Puppy Diet and Nutrition
Puppies experience the most rapid growth phase during the first months of their lives. As a result, puppies have demanding nutritional requirements which differ from adult dogs.
Their protein requirements are higher than for adult dogs. Protein is critical for growth of bones, joints and muscle. Puppies’ energy needs are about twice that of adult dogs the same size. Puppies require a nutrient-rich and dense, complete diet to meet this need.
The dietary demands of growing puppies vary with their growth rate. The goal is to achieve a well-balanced diet and maintain an average, not excessive growth. Smaller breed puppies have a higher metabolic rate per pound than those of medium and large breeds. As a result, there are specially designed puppy foods to meet the requirements of all sizes of puppies.
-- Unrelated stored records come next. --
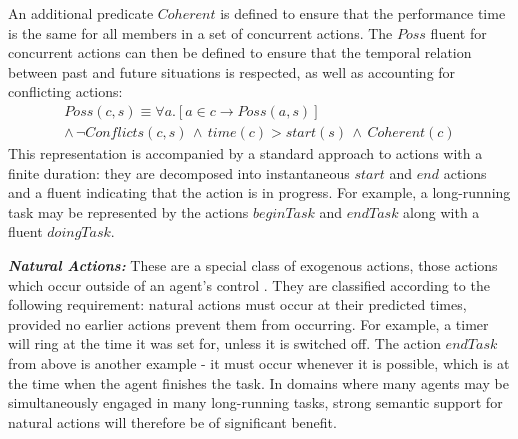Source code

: An additional predicate $Coherent$ is defined to ensure that the
performance time is the same for all members in a set of concurrent
actions. The $Poss$ fluent for concurrent actions can then be defined
to ensure that the temporal relation between past and future situations
is respected, as well as accounting for conflicting actions:\begin{multline*}
Poss(c,s)\equiv\forall a.\left[a\in c\rightarrow Poss(a,s)\right]\\
\wedge\,\neg Conflicts(c,s)\,\wedge\, time(c)>start(s)\,\wedge\, Coherent(c)\end{multline*}
 This representation is accompanied by a standard approach to actions
with a finite duration: they are decomposed into instantaneous $start$
and $end$ actions and a fluent indicating that the action is in progress.
For example, a long-running task may be represented by the actions
$beginTask$ and $endTask$ along with a fluent $doingTask$.

\textbf{\emph{Natural Actions:}} These are a special class of exogenous
actions, those actions which occur outside of an agent's control \citep{reiter96sc_nat_conc}.
They are classified according to the following requirement: natural
actions must occur at their predicted times, provided no earlier actions
prevent them from occurring. For example, a timer will ring at the
time it was set for, unless it is switched off. The action $endTask$
from above is another example - it must occur whenever it is possible,
which is at the time when the agent finishes the task. In domains
where many agents may be simultaneously engaged in many long-running
tasks, strong semantic support for natural actions will therefore
be of significant benefit.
The precise amount of food your puppy needs should be discussed with your veterinarian because the amount will vary by breed. Most puppies require three feedings a day from weaning to 4 months.. Thereafter, the nutritional requirements can be met in twice daily feedings. It's best to feed puppies on a schedule with the same food and time of the day. Dogs, unlike people, do not benefit from change in routine or diet.
Hard food, such as kibble, will provide your puppy with jaw exercise and may aid in keeping teeth clean.
Avoid feeding your puppy treats from the table. This type of feeding not only will cause behavioral problems, but the puppy will not receive the correct balance of nutrients in this type of food.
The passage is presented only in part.